(Stored entries)
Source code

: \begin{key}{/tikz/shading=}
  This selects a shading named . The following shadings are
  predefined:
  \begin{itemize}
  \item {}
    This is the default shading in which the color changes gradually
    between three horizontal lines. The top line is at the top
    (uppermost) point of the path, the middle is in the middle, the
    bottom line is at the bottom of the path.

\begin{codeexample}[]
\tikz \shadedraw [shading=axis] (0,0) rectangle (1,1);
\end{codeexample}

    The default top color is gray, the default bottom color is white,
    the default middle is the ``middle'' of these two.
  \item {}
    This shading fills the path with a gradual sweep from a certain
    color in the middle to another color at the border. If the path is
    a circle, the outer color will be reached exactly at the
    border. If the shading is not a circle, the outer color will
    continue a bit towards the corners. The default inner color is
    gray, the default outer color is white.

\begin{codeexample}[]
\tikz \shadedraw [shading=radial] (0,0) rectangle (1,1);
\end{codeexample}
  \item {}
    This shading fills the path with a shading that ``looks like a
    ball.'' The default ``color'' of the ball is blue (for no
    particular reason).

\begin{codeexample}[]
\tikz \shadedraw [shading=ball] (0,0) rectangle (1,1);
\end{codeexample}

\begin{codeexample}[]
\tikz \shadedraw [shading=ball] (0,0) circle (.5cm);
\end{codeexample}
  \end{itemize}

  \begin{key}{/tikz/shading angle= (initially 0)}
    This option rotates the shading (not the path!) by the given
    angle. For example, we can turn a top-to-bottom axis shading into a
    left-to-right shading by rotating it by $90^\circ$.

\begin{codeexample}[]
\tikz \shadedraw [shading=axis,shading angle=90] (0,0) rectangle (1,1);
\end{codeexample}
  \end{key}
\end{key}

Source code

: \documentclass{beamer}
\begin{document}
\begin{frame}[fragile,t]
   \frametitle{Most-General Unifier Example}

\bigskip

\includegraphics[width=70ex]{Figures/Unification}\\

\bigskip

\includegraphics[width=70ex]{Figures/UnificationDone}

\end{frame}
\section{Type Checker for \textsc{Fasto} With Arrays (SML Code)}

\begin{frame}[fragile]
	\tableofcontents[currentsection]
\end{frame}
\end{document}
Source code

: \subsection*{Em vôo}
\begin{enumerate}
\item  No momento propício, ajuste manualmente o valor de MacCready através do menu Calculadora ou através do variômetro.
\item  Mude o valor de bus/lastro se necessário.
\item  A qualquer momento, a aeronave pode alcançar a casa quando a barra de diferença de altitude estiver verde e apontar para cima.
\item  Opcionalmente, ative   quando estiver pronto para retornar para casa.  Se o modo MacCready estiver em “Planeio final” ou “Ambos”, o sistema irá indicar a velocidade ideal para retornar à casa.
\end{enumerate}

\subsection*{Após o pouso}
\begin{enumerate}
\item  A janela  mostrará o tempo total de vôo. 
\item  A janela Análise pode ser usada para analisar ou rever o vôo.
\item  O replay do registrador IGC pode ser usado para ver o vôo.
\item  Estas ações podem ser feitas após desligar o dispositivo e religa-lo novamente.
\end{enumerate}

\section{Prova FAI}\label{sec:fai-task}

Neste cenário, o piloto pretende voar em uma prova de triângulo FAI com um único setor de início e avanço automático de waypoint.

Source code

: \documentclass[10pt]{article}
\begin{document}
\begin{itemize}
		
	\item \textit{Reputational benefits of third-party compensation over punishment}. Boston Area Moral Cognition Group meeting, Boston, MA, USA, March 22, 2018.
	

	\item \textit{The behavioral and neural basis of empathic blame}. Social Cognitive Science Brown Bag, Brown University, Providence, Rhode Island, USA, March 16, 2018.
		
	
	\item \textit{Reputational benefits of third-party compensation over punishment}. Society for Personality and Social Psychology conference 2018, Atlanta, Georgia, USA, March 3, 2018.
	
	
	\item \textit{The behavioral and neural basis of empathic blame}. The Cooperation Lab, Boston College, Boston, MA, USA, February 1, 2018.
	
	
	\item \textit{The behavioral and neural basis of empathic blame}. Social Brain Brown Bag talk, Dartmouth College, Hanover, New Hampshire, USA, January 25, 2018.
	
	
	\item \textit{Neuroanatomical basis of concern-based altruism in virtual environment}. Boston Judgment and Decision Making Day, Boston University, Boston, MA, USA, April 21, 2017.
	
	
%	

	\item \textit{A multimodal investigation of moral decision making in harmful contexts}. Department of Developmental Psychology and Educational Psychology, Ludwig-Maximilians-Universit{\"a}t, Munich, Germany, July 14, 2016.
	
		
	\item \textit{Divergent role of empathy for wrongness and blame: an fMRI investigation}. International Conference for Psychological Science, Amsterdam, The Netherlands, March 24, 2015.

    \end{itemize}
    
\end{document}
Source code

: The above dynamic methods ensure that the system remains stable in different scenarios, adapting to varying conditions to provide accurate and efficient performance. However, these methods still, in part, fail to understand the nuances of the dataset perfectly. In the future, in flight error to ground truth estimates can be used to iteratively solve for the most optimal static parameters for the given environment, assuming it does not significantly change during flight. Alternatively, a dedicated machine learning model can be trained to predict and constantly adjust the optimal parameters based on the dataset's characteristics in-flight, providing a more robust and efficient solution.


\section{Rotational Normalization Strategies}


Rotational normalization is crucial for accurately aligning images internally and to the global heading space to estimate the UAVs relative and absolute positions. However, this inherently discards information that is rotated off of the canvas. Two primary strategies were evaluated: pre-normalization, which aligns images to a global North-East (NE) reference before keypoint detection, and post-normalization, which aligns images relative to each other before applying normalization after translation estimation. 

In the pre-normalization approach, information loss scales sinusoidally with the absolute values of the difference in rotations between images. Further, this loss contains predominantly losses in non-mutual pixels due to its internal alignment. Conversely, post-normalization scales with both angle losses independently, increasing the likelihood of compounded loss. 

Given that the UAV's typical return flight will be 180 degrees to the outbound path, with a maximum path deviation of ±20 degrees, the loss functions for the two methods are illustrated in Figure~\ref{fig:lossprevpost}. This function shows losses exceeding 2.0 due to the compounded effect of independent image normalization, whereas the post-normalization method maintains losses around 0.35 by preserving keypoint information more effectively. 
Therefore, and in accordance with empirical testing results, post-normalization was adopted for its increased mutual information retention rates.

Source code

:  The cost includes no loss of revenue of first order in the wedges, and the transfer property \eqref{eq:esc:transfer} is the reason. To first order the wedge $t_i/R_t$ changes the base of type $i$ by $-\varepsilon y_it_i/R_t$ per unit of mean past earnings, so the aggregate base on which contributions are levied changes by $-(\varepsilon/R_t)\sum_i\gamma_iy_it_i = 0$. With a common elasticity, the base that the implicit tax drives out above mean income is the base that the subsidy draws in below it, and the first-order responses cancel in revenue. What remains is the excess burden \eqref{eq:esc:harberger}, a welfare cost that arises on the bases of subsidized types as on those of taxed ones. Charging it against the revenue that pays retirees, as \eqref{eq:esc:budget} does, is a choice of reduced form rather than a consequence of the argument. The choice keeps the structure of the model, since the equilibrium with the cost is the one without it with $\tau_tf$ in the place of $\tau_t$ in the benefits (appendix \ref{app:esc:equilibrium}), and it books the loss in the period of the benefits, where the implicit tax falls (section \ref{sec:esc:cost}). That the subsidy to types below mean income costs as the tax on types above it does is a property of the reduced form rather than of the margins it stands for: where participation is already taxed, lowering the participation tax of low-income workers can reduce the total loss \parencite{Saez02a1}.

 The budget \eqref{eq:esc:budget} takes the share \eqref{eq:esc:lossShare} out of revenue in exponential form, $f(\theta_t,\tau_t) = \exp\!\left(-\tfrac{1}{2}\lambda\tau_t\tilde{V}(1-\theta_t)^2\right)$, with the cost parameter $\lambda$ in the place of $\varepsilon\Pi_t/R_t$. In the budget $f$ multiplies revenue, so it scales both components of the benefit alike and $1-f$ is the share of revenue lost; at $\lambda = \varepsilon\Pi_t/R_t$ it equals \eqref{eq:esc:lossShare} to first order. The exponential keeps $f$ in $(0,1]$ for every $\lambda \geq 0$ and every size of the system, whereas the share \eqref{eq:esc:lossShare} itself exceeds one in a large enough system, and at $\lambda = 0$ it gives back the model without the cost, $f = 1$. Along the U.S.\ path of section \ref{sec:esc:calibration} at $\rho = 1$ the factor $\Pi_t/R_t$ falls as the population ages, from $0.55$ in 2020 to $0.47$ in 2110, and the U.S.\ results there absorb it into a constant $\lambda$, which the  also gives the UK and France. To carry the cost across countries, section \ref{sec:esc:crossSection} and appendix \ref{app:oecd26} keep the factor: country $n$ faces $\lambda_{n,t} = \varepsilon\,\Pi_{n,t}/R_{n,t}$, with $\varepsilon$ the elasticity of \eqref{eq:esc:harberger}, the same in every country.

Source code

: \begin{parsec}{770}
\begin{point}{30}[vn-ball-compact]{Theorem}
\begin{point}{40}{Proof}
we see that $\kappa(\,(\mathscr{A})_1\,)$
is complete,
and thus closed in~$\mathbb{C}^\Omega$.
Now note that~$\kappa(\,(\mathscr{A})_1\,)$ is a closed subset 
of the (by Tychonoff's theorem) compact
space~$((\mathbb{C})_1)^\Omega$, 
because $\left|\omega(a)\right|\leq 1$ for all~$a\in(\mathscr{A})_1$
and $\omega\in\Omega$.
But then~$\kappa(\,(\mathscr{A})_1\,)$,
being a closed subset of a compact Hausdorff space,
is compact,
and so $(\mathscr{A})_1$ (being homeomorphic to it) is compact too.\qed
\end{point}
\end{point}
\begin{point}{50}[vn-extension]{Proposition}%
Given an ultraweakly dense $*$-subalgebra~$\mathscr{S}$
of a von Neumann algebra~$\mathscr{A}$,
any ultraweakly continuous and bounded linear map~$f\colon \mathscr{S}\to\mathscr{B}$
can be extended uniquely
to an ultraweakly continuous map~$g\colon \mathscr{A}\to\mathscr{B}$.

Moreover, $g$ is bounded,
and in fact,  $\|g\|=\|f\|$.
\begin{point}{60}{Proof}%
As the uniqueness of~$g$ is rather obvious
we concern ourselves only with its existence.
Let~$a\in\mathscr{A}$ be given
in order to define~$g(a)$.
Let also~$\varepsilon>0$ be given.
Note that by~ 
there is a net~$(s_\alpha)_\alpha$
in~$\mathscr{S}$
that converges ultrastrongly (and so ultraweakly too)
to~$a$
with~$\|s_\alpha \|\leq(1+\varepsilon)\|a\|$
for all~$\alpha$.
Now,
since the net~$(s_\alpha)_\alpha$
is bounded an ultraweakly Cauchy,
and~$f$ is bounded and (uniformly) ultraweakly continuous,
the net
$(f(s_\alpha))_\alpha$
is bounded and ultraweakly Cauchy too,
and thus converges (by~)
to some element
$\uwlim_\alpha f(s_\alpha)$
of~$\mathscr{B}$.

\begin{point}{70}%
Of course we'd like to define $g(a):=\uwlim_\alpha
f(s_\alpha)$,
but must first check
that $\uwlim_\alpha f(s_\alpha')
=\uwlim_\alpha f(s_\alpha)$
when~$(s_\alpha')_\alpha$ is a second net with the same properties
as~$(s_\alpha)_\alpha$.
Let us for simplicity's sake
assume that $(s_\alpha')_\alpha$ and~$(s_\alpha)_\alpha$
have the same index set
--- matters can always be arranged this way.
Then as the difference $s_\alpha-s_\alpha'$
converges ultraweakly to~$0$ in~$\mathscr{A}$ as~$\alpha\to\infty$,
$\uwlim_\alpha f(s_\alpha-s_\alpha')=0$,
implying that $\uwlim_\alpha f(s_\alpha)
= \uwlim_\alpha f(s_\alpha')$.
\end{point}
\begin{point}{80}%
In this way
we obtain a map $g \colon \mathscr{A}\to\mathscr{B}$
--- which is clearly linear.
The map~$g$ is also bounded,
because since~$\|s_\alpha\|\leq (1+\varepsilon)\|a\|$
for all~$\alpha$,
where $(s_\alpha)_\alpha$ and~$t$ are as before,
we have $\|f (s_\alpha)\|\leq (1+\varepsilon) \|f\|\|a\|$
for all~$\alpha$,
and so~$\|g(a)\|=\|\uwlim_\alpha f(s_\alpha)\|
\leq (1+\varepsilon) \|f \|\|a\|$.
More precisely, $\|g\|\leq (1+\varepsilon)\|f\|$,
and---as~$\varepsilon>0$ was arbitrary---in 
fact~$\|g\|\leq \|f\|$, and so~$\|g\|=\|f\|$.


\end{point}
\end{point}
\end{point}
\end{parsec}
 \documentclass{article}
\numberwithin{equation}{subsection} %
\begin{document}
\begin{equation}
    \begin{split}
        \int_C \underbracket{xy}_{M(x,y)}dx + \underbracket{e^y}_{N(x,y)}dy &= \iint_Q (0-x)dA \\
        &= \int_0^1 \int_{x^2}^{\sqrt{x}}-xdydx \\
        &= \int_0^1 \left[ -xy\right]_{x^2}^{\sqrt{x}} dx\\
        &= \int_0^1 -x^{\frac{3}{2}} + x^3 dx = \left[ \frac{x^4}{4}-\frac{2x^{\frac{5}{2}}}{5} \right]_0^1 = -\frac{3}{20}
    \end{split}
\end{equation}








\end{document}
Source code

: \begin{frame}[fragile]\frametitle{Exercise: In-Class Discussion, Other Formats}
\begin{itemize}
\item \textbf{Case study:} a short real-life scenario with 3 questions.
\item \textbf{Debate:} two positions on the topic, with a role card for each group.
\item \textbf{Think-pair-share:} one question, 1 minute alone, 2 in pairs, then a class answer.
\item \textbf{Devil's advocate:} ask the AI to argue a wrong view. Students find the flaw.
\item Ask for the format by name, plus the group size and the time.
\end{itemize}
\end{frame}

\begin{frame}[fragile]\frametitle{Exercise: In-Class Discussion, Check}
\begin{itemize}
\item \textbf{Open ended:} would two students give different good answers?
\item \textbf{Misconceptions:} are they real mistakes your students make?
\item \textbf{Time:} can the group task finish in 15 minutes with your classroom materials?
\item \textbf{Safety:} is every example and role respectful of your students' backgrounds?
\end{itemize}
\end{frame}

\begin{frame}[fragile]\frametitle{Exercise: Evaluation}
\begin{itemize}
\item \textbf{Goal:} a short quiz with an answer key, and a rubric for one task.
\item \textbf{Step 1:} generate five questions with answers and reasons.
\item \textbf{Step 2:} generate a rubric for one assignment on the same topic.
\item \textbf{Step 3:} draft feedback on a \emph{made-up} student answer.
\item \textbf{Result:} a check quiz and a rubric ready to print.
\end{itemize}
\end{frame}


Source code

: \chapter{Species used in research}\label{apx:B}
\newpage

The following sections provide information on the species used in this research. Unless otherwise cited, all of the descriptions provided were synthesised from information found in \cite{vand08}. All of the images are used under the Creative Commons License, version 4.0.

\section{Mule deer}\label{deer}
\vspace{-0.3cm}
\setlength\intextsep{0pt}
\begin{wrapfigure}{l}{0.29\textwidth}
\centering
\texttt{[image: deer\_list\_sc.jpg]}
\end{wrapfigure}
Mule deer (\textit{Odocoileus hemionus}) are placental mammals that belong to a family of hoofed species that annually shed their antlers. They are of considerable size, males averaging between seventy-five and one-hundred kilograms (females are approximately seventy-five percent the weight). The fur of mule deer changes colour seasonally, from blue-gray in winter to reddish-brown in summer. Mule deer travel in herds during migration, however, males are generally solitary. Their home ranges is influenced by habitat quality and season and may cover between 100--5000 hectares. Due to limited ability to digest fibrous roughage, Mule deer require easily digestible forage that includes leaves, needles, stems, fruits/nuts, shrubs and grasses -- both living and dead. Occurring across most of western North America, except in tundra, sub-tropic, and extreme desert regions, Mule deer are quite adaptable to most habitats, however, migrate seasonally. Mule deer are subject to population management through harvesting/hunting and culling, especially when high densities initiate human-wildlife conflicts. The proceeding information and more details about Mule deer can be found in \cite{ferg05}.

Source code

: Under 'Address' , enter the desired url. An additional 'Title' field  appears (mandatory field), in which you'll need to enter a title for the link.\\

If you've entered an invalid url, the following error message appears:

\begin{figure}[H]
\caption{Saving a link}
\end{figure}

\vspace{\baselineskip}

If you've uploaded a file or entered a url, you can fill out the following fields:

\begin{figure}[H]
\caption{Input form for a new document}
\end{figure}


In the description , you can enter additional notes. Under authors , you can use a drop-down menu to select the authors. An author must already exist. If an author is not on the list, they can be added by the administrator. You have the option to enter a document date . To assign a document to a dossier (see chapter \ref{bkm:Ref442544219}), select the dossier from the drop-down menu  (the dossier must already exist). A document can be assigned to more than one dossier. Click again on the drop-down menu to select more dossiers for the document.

=== PROBLEM TO SOLVE ===
Count every line above that holds the word "appears", and state the number and nothing more.

=== WRITTEN RESPONSE ===
2